__ASSIGNMENT__. Nothing may be dropped or added when the entries below are copied.

[Data extracted from a collection]
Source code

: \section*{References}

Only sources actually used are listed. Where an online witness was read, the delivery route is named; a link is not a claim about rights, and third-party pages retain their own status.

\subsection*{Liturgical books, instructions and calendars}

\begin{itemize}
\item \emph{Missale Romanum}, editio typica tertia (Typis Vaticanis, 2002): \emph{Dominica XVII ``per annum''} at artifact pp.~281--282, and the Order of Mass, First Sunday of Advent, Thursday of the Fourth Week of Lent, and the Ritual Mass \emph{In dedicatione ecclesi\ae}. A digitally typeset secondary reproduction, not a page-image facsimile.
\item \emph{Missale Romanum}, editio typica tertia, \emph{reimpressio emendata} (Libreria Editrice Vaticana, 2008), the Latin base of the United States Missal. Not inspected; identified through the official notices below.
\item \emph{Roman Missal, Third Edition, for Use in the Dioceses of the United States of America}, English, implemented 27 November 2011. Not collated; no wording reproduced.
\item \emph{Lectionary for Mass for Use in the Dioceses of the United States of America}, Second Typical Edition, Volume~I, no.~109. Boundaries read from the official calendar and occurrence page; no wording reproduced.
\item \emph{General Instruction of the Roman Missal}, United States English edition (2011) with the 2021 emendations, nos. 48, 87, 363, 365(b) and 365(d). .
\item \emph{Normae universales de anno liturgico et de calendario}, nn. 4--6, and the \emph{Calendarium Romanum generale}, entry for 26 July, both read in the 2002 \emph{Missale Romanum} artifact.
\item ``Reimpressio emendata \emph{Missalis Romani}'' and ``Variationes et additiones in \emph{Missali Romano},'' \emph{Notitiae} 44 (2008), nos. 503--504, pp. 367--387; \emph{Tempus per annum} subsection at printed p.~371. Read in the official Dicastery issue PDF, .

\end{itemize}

__TASK SOLUTION__.
Source code

: \section*{References}

Only sources actually used are listed. Where an online witness was read, the delivery route is named; a link is not a claim about rights, and third-party pages retain their own status.

\subsection*{Liturgical books, instructions and calendars}

\begin{itemize}
\item \emph{Missale Romanum}, editio typica tertia (Typis Vaticanis, 2002): \emph{Dominica XVII ``per annum''} at artifact pp.~281--282, and the Order of Mass, First Sunday of Advent, Thursday of the Fourth Week of Lent, and the Ritual Mass \emph{In dedicatione ecclesi\ae}. A digitally typeset secondary reproduction, not a page-image facsimile.
\item \emph{Missale Romanum}, editio typica tertia, \emph{reimpressio emendata} (Libreria Editrice Vaticana, 2008), the Latin base of the United States Missal. Not inspected; identified through the official notices below.
\item \emph{Roman Missal, Third Edition, for Use in the Dioceses of the United States of America}, English, implemented 27 November 2011. Not collated; no wording reproduced.
\item \emph{Lectionary for Mass for Use in the Dioceses of the United States of America}, Second Typical Edition, Volume~I, no.~109. Boundaries read from the official calendar and occurrence page; no wording reproduced.
\item \emph{General Instruction of the Roman Missal}, United States English edition (2011) with the 2021 emendations, nos. 48, 87, 363, 365(b) and 365(d). .
\item \emph{Normae universales de anno liturgico et de calendario}, nn. 4--6, and the \emph{Calendarium Romanum generale}, entry for 26 July, both read in the 2002 \emph{Missale Romanum} artifact.
\item ``Reimpressio emendata \emph{Missalis Romani}'' and ``Variationes et additiones in \emph{Missali Romano},'' \emph{Notitiae} 44 (2008), nos. 503--504, pp. 367--387; \emph{Tempus per annum} subsection at printed p.~371. Read in the official Dicastery issue PDF, .

\end{itemize}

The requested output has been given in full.